Quaranta anni dopo, ottantenne, Trump continua a vendere bene la sua immagine di uomo di successo. Leggiamo che in Arizona, tanto per fare un esempio, elettori maschi repubblicani intendono votare per il candidato democratico al Senato Ruben Gallego e non per la trumpiana Kari Lake perché detestano la Lake e Trump. Ma per le presidenziali voteranno per Trump perché lui si, che sa mandare avanti l’economia. Ancora una volta prevale il sogno distopico americano del successo ad ogni costo e con chiunque, non importa quanto detestabile.
La verità è che Trump non è quell’uomo di successo che tutti credono sia. La settimana scorsa ho scritto un articolo intitolato 'America Fantastica', nel quale cerco di raccontare un paese dove tutti mentono sapendo di mentire, e senza cura per le conseguenze. Lo fanno per soldi, per opportunismo, per orgoglio, per ambizione e per paura. In un sussulto di pentimento, l’ex-capo della promozione della NBC, John Miller, qualche giorno fa ha chiesto pubblicamente scusa alla nazione in una lettera aperta pubblicata da 'US News and World Report' per il suo ruolo nel fare di Donald Trump una celebrità con il reality show 'The Apprentice (2004-2017)'. Nello show Trump, seduto dietro una scrivania di lusso, licenziava con un fiat i piccoli imprenditori che competevano per un ottenere un contratto di un anno con la sua società.
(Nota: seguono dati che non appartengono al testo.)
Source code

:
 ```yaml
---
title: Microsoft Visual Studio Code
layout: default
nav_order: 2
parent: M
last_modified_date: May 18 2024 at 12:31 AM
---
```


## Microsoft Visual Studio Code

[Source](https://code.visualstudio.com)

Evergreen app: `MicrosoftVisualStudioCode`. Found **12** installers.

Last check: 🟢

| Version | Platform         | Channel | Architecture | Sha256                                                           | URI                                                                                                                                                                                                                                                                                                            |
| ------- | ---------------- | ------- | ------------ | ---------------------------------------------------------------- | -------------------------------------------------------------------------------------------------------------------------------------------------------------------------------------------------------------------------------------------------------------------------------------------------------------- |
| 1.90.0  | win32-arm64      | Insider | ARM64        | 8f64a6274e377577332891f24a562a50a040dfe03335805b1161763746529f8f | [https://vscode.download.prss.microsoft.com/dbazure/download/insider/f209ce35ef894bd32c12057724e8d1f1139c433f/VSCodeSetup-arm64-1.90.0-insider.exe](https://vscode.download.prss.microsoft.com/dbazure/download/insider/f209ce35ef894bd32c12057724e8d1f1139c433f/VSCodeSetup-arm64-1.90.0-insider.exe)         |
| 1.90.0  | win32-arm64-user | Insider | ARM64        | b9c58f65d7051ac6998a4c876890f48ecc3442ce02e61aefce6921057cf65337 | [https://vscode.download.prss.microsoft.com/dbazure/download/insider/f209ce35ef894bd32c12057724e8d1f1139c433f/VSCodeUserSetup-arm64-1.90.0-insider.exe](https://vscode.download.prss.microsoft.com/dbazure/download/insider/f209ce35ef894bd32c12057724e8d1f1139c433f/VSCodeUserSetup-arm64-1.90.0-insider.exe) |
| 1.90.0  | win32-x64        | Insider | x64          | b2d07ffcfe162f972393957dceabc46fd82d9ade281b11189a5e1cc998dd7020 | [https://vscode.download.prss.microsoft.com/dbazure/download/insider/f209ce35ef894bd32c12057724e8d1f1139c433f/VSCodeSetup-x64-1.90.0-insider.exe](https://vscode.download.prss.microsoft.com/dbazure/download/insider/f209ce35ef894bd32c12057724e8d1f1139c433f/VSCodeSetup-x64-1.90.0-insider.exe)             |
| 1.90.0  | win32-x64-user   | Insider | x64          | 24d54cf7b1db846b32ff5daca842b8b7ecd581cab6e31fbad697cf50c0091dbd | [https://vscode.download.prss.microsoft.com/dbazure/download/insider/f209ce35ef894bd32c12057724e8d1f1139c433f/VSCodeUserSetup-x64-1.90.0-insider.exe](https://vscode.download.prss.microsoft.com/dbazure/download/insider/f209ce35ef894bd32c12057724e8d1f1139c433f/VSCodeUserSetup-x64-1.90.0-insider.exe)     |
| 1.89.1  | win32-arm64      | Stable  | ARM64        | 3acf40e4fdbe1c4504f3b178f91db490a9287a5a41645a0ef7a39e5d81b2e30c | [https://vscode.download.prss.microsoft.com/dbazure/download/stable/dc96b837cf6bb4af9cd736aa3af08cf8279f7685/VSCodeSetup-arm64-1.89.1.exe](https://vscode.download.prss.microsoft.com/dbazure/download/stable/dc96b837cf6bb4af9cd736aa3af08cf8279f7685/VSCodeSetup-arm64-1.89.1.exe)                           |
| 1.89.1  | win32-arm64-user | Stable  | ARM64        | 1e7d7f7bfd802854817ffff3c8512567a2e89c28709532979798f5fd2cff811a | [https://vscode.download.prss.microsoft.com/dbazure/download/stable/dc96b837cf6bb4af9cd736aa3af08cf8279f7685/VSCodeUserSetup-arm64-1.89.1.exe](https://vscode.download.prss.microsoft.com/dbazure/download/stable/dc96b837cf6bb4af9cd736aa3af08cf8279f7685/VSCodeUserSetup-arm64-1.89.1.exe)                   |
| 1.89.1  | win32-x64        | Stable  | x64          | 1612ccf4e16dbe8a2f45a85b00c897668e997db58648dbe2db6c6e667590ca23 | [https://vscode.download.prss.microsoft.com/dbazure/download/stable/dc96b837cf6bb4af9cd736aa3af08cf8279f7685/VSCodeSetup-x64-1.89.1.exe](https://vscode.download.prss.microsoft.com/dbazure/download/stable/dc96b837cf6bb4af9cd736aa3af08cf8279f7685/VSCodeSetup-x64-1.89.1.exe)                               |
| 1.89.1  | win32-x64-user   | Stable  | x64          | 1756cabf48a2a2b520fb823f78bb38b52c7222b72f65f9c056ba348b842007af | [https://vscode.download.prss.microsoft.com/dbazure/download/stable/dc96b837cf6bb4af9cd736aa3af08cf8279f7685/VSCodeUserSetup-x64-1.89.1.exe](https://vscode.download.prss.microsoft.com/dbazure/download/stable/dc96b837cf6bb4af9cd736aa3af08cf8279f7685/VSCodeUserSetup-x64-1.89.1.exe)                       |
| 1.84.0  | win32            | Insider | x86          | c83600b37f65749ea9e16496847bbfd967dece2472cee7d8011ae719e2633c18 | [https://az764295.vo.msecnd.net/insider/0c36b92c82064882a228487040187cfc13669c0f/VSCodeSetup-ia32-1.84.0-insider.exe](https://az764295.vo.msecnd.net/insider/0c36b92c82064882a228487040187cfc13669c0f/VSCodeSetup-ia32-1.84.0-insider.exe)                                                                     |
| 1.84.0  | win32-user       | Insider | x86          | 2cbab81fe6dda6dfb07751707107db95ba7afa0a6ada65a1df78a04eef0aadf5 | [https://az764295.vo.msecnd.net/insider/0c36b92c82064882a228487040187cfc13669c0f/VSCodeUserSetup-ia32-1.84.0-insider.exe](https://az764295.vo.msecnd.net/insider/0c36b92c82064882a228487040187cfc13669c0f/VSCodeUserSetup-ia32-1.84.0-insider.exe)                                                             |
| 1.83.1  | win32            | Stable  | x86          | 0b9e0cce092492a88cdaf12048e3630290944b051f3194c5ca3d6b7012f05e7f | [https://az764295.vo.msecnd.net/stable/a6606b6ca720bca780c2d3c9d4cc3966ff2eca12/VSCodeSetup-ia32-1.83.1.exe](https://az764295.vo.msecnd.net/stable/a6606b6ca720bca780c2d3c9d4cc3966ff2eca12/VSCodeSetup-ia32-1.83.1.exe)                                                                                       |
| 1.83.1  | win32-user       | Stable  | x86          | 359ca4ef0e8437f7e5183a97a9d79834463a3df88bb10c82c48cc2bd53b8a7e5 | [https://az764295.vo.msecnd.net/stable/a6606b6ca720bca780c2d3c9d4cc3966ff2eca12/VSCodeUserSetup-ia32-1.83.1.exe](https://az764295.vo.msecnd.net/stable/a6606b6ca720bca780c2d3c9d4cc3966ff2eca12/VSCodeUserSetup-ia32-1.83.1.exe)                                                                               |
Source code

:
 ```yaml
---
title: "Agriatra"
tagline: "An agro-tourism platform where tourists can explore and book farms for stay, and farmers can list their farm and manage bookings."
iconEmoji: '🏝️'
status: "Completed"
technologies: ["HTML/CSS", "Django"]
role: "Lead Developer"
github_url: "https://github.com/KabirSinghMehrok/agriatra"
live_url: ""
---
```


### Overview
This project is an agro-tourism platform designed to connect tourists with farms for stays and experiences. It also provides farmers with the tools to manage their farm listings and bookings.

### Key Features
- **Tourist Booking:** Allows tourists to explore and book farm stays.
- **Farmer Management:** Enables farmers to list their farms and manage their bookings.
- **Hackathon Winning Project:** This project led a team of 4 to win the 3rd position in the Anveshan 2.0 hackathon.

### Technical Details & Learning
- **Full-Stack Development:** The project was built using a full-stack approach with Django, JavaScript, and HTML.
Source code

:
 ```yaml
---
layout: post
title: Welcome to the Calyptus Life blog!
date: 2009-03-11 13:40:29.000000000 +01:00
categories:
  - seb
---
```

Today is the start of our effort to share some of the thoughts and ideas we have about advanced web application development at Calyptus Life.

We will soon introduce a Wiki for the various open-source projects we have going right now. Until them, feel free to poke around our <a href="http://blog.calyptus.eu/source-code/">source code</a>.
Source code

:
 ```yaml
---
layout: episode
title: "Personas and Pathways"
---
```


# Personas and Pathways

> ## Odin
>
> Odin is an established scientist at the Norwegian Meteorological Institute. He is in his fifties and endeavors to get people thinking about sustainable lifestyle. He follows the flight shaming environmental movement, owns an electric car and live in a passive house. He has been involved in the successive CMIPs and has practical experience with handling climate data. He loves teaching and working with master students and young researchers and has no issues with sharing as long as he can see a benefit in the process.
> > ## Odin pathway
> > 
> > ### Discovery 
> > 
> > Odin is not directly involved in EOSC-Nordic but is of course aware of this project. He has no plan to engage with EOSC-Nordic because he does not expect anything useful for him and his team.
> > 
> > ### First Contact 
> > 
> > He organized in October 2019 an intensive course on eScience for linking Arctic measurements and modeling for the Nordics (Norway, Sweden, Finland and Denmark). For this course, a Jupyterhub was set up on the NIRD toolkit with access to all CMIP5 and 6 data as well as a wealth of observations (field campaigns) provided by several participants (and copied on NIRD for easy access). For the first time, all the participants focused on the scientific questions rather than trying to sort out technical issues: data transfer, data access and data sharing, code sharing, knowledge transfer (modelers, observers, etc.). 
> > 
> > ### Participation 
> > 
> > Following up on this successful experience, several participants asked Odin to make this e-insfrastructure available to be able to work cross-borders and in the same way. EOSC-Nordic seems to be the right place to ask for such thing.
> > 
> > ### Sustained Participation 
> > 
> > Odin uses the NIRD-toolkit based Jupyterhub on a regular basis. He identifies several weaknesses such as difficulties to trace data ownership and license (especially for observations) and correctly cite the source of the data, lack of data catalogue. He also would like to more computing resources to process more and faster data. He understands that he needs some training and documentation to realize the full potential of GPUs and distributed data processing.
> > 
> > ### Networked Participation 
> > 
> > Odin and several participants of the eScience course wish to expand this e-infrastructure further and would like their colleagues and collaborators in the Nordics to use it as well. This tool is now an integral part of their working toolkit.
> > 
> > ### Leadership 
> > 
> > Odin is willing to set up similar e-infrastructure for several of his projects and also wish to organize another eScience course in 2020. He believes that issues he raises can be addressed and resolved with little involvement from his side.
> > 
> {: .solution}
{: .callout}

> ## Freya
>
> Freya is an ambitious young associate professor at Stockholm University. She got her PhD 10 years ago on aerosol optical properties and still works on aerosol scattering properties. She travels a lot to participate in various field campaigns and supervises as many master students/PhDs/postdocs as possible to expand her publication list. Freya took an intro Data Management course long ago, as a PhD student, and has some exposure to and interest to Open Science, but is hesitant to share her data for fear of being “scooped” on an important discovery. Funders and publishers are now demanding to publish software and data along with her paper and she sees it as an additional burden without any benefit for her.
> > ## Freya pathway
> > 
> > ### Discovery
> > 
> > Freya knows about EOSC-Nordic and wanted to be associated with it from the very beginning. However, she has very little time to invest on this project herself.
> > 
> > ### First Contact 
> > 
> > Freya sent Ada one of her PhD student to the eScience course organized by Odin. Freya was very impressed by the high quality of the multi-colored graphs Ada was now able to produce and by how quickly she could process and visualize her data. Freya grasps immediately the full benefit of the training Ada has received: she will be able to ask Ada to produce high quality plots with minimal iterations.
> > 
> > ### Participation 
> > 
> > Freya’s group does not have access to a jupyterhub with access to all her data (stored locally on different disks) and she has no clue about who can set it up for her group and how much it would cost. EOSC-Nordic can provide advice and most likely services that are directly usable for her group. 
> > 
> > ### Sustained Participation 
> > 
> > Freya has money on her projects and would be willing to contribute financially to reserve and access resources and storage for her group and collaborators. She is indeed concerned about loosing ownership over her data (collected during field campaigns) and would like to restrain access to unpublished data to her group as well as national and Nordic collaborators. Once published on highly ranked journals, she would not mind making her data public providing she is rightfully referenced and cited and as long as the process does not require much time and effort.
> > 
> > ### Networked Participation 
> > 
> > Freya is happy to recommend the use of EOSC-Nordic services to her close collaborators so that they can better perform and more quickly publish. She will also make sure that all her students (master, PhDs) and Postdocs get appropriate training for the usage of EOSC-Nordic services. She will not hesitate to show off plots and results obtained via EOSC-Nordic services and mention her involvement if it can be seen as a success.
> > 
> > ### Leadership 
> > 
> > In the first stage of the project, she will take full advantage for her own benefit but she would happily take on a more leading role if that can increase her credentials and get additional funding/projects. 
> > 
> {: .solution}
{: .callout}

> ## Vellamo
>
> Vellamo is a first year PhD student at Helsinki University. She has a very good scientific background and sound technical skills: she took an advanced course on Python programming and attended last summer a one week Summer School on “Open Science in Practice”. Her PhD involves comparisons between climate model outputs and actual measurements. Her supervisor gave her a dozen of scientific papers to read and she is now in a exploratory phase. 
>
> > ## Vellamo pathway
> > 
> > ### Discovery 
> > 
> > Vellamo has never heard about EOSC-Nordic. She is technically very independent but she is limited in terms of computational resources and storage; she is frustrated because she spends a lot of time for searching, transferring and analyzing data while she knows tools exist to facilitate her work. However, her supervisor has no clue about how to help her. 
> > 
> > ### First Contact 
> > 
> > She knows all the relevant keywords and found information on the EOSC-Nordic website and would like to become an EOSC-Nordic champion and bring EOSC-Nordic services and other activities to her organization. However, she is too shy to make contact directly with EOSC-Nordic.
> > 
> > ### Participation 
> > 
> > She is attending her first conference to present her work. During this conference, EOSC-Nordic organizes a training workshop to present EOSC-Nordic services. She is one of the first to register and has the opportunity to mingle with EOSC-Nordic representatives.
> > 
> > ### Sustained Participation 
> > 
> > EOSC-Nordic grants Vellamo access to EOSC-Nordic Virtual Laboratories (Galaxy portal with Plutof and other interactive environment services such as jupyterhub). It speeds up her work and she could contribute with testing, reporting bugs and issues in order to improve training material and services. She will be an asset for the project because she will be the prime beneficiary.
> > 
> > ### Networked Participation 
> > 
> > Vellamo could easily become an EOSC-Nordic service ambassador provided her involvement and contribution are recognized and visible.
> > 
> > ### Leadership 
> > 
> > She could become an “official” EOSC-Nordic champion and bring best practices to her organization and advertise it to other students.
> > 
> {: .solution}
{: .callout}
Per vendere lo show, scrive Miller, creammo la fantasia che Trump era un uomo d’affari di grandissimo successo che viveva come un re. Era una grande esagerazione. Trump aveva dichiarato bancarotta quattro volte prima dello show e altre quattro durante. La scrivania e l’ufficio furono costruiti in studio perché quelli reali alla Trump & Co. erano troppo modeste e sciatte. Conclude Miller, mi scuso di aver diffuso fake news per aver successo. Come Trump, tale Miller. Questo è esattamente il motivo per il quale il candidato Trump ha la chance di diventare presidente ancora una volta nonostante non ne abbia il carattere, la capacità, l’età, la competenza, e perfino una storia di successo negli affari.
*Anna Di Lellio insegna politica internazionale alla New York University. Da trent'anni segue le elezioni presidenziali americane e partecipa alle campagne del candidato democratico nelle attività di porta a porta.